___ Records

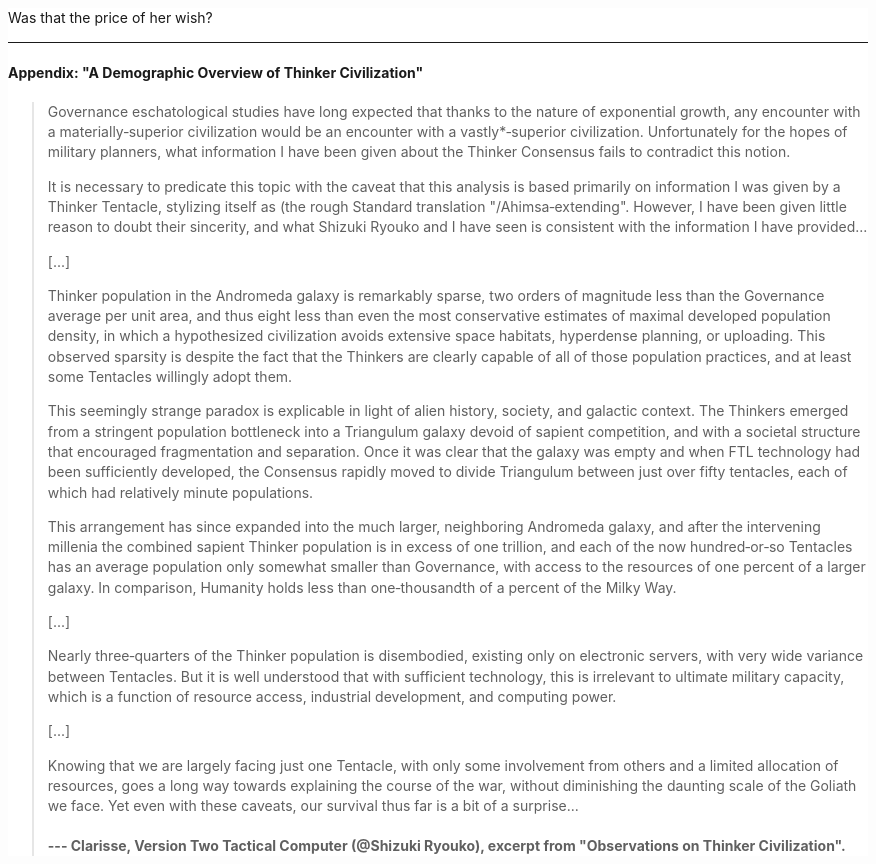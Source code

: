 Was that the price of her wish?

------------------------------------------------------------------------

#### Appendix: \"A Demographic Overview of Thinker Civilization\" 

> Governance eschatological studies have long expected that thanks to the nature of exponential growth, any encounter with a materially‐superior civilization would be an encounter with a vastly*‐superior civilization. Unfortunately for the hopes of military planners, what information I have been given about the Thinker Consensus fails to contradict this notion.
>
> It is necessary to predicate this topic with the caveat that this analysis is based primarily on information I was given by a Thinker Tentacle, stylizing itself as (the rough Standard translation "/Ahimsa‐extending\". However, I have been given little reason to doubt their sincerity, and what Shizuki Ryouko and I have seen is consistent with the information I have provided...
>
> \[...\]
>
> Thinker population in the Andromeda galaxy is remarkably sparse, two orders of magnitude less than the Governance average per unit area, and thus eight less than even the most conservative estimates of maximal developed population density, in which a hypothesized civilization avoids extensive space habitats, hyperdense planning, or uploading. This observed sparsity is despite the fact that the Thinkers are clearly capable of all of those population practices, and at least some Tentacles willingly adopt them.
>
> This seemingly strange paradox is explicable in light of alien history, society, and galactic context. The Thinkers emerged from a stringent population bottleneck into a Triangulum galaxy devoid of sapient competition, and with a societal structure that encouraged fragmentation and separation. Once it was clear that the galaxy was empty and when FTL technology had been sufficiently developed, the Consensus rapidly moved to divide Triangulum between just over fifty tentacles, each of which had relatively minute populations.
>
> This arrangement has since expanded into the much larger, neighboring Andromeda galaxy, and after the intervening millenia the combined sapient Thinker population is in excess of one trillion, and each of the now hundred‐or‐so Tentacles has an average population only somewhat smaller than Governance, with access to the resources of one percent of a larger galaxy. In comparison, Humanity holds less than one‐thousandth of a percent of the Milky Way.
>
> \[...\]
>
> Nearly three‐quarters of the Thinker population is disembodied, existing only on electronic servers, with very wide variance between Tentacles. But it is well understood that with sufficient technology, this is irrelevant to ultimate military capacity, which is a function of resource access, industrial development, and computing power.
>
> \[...\]
>
> Knowing that we are largely facing just one Tentacle, with only some involvement from others and a limited allocation of resources, goes a long way towards explaining the course of the war, without diminishing the daunting scale of the Goliath we face. Yet even with these caveats, our survival thus far is a bit of a surprise...
>
> #### --- Clarisse, Version Two Tactical Computer (\@Shizuki Ryouko), excerpt from \"Observations on Thinker Civilization\".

______

→ Required action
Copy every line exactly, from the opening line of the entries down to the line holding "Demographic Overview of", and keep the pictures out.

→ Result of the task
Source code

: Was that the price of her wish?

------------------------------------------------------------------------

#### Appendix: \"A Demographic Overview of Thinker Civilization\" 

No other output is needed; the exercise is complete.